The eyes of claimant lawyers and insurers will be glued to the Supreme Court this week as justices rule on a costs decision with consequences for both sectors.
Five judges will rule tomorrow on the claimant’s appeal in Adelekun v Ho to determine whether the court has jurisdiction to make a costs order in her favour.
The underlying case was an RTA personal injury claim going back to 2012: the claim for damages was settled and a dispute over whether claimant Adelekun’s costs should be paid on a fixed basis ruled on by the Court of Appeal.

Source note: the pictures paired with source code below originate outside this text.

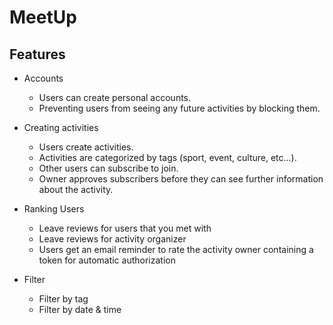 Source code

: # MeetUp

## Features

* Accounts
  * Users can create personal accounts.
  * Preventing users from seeing any future activities by blocking them.
  
* Creating activities
  * Users create activities.
  * Activities are categorized by tags (sport, event, culture, etc...).
  * Other users can subscribe to join.
  * Owner approves subscribers before they can see further information about the activity.

* Ranking Users
  * Leave reviews for users that you met with
  * Leave reviews for activity organizer
  * Users get an email reminder to rate the activity owner containing a token for automatic authorization
  
* Filter
  * Filter by tag
  * Filter by date & time

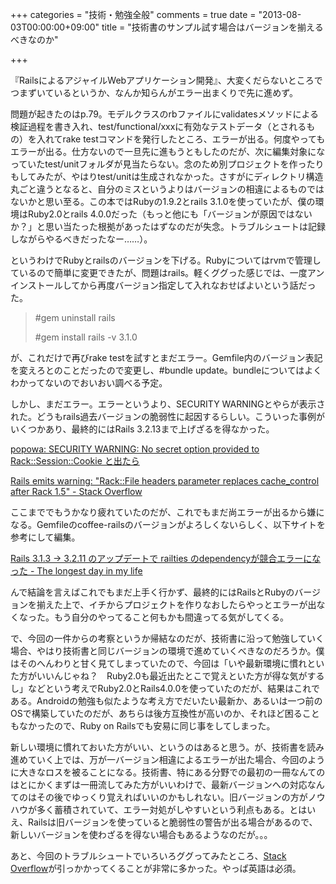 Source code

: +++
categories = "技術・勉強全般"
comments = true
date = "2013-08-03T00:00:00+09:00"
title = "技術書のサンプル試す場合はバージョンを揃えるべきなのか"

+++

『RailsによるアジャイルWebアプリケーション開発』、大変くだらないところでつまずいているというか、なんか知らんがエラー出まくりで先に進めず。

問題が起きたのはp.79。モデルクラスのrbファイルにvalidatesメソッドによる検証過程を書き入れ、test/functional/xxxに有効なテストデータ（とされるもの）を入れてrake testコマンドを発行したところ、エラーが出る。何度やってもエラーが出る。仕方ないので一旦先に進もうともしたのだが、次に編集対象になっていたtest/unitフォルダが見当たらない。念のため別プロジェクトを作ったりもしてみたが、やはりtest/unitは生成されなかった。さすがにディレクトリ構造丸ごと違うとなると、自分のミスというよりはバージョンの相違によるものではないかと思い至る。この本ではRubyの1.9.2とrails 3.1.0を使っていたが、僕の環境はRuby2.0とrails 4.0.0だった（もっと他にも「バージョンが原因ではないか？」と思い当たった根拠があったはずなのだが失念。トラブルシュートは記録しながらやるべきだったなー……）。

というわけでRubyとrailsのバージョンを下げる。Rubyについてはrvmで管理しているので簡単に変更できたが、問題はrails。軽くググった感じでは、一度アンインストールしてから再度バージョン指定して入れなおせばよいという話だった。

<blockquote>   #gem uninstall rails

   #gem install rails -v 3.1.0</blockquote>

が、これだけで再びrake testを試すとまだエラー。Gemfile内のバージョン表記を変えろとのことだったので変更し、#bundle update。bundleについてはよくわかってないのでおいおい調べる予定。

しかし、まだエラー。エラーというより、SECURITY WARNINGとやらが表示された。どうもrails過去バージョンの脆弱性に起因するらしい。こういった事例がいくつかあり、最終的にはRails 3.2.13まで上げざるを得なかった。

[popowa: SECURITY WARNING: No secret option provided to Rack::Session::Cookie と出たら](http://blog.popowa.com/2013/02/security-warning-no-secret-option.html)

[Rails emits warning: "Rack::File headers parameter replaces cache_control after Rack 1.5" - Stack Overflow](http://stackoverflow.com/questions/14206775/rails-emits-warning-rackfile-headers-parameter-replaces-cache-control-after)

ここまででもうかなり疲れていたのだが、これでもまだ尚エラーが出るから嫌になる。Gemfileのcoffee-railsのバージョンがよろしくないらしく、以下サイトを参考にして編集。

[Rails 3.1.3 -> 3.2.11 のアップデートで railties のdependencyが競合エラーになった - The longest day in my life](http://detham.tumblr.com/post/40225529175/rails-3-1-3-3-2-11-railties)

んで結論を言えばこれでもまだ上手く行かず、最終的にはRailsとRubyのバージョンを揃えた上で、イチからプロジェクトを作りなおしたらやっとエラーが出なくなった。もう自分のやってること何もかも間違ってる気がしてくる。

で、今回の一件からの考察というか帰結なのだが、技術書に沿って勉強していく場合、やはり技術書と同じバージョンの環境で進めていくべきなのだろうか。僕はそのへんわりと甘く見てしまっていたので、今回は「いや最新環境に慣れといた方がいいんじゃね？　Ruby2.0も最近出たとこで覚えといた方が得な気がするし」などという考えでRuby2.0とRails4.0.0を使っていたのだが、結果はこれである。Androidの勉強も似たような考え方でだいたい最新か、あるいは一つ前のOSで構築していたのだが、あちらは後方互換性が高いのか、それほど困ることもなかったので、Ruby on Railsでも安易に同じ事をしてしまった。

新しい環境に慣れておいた方がいい、というのはあると思う。が、技術書を読み進めていく上では、万が一バージョン相違によるエラーが出た場合、今回のように大きなロスを被ることになる。技術書、特にある分野での最初の一冊なんてのはとにかくまずは一冊流してみた方がいいわけで、最新バージョンへの対応なんてのはその後でゆっくり覚えればいいのかもしれない。旧バージョンの方がノウハウが多く蓄積されていて、エラー対処がしやすいという利点もある。とはいえ、Railsは旧バージョンを使っていると脆弱性の警告が出る場合があるので、新しいバージョンを使わざるを得ない場合もあるようなのだが。。。

あと、今回のトラブルシュートでいろいろググってみたところ、[Stack Overflow](http://stackoverflow.com)が引っかかってくることが非常に多かった。やっぱ英語は必須。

But the further question arose whether the court had jurisdiction to make an order that the costs award in Ho’s favour should be set-off against Adelekun’s own damages. The qualified one-way costs shifting provisions expressly allow a winning defendant to off-set a costs order in its favour against claimant’s damages, but the issue arose where these costs were likely to wipe out those damages entirely.
Writing last year following the Court of Appeal decision in favour of Ho, DAC Beachcroft partner and costs expert Adam Burrell said the case was important because this is an issue which often arises where both the claimant and defendant are entitled to costs in the same proceedings and damages are relatively modest.
Burrell said: ‘The consequences in these proceedings were that the costs awarded to the claimant were substantially reduced and perhaps wiped out completely by the costs payable to the defendant.’
Adelekun challenged the Court of Appeal decision that the court had jurisdiction to order a set-off in light of CPR Part 44 Section II. The court had said it was bound by the decision in Howe v Motor Insurers’ Bureau, where judges allowed the claimant costs to be set off against costs orders in favour of the defendant.
Fixed costs in Adelekun were worth up to £16,000 to the claimant’s solicitors, London firm Bolt Burdon, which had claimed for £42,000. The ruling is likely to affect thousands of claims where a case has settled outside the fast track.